Plain-text document sources
▬▬▬▬▬▬

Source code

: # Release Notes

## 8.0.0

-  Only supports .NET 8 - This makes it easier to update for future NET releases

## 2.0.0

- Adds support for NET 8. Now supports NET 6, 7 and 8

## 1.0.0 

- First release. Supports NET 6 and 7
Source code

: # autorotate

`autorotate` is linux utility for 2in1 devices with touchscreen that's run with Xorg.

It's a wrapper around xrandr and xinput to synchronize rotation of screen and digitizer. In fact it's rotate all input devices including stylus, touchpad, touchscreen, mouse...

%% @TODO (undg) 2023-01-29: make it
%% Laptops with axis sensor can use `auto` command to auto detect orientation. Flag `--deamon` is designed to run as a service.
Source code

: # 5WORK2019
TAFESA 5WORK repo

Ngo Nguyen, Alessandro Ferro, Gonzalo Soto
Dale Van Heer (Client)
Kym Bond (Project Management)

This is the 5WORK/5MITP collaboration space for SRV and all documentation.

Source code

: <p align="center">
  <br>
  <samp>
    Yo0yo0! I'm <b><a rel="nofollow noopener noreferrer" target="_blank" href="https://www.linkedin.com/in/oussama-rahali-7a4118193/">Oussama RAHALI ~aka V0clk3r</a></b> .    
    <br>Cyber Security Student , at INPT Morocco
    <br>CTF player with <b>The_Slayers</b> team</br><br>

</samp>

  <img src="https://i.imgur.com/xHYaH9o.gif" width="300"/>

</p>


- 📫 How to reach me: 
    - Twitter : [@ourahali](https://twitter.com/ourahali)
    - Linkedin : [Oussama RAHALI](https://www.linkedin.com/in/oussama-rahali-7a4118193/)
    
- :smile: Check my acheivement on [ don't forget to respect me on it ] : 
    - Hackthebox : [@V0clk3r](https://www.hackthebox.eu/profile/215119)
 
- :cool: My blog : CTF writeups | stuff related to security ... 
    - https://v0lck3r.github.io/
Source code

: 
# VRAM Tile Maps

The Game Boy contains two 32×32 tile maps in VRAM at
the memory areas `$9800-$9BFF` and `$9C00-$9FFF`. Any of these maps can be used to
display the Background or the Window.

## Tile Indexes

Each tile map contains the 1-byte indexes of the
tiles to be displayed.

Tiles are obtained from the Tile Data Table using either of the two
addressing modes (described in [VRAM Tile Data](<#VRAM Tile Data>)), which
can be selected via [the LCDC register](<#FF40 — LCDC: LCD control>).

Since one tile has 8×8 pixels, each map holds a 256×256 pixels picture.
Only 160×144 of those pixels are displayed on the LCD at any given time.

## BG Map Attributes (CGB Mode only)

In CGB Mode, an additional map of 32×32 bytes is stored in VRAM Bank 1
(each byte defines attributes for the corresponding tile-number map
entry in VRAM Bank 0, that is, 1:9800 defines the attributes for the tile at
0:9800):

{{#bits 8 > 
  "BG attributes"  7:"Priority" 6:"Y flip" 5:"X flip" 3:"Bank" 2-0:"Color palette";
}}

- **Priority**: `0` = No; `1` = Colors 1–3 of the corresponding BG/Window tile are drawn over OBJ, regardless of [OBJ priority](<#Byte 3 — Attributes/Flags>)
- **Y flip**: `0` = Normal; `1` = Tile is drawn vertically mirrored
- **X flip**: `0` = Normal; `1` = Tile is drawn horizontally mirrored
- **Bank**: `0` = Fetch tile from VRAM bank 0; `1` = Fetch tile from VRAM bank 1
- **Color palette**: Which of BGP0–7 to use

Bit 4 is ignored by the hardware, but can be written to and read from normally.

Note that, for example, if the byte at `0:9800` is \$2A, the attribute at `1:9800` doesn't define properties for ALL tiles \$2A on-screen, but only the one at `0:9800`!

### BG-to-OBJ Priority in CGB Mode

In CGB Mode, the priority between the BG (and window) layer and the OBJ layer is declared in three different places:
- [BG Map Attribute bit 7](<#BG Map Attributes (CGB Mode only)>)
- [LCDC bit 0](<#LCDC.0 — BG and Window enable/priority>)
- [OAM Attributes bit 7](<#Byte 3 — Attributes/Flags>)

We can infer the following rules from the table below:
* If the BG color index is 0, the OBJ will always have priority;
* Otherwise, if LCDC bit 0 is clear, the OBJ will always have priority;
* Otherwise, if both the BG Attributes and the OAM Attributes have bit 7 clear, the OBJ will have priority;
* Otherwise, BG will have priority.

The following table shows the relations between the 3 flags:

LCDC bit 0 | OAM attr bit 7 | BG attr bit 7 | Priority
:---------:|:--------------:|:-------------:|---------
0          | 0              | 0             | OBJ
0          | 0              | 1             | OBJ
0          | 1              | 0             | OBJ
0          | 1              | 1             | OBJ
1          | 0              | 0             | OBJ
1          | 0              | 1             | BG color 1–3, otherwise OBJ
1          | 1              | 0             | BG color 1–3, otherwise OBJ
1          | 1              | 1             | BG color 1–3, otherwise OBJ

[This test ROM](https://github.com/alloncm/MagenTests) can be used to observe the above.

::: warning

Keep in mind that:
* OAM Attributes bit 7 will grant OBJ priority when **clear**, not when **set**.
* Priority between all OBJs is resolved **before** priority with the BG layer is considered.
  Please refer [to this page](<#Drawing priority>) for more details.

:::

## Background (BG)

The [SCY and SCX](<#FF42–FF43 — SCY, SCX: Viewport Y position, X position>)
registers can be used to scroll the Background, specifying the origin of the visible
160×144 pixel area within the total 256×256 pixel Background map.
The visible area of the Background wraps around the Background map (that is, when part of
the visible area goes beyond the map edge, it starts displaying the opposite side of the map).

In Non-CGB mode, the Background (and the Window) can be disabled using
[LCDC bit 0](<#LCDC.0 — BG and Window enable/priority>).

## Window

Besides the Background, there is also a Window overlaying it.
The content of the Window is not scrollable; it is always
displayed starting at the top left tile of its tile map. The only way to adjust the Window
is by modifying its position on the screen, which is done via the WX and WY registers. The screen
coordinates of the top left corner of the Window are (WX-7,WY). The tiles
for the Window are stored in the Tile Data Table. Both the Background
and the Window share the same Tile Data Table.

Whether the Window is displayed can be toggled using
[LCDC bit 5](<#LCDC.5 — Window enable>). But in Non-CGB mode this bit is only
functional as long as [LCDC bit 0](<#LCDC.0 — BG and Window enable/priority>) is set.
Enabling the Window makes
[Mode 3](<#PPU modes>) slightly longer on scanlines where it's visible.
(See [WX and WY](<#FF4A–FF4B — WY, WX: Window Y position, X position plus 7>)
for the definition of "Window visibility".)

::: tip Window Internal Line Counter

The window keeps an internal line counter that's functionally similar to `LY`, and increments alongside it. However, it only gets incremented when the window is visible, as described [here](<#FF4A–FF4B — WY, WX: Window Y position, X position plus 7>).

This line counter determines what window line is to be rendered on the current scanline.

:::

▬▬▬▬▬▬

ABOUT THIS TASK: The response consists of the lines above that contain "between".

WRITTEN RESPONSE:
In CGB Mode, the priority between the BG (and window) layer and the OBJ layer is declared in three different places:
The following table shows the relations between the 3 flags:
* Priority between all OBJs is resolved **before** priority with the BG layer is considered.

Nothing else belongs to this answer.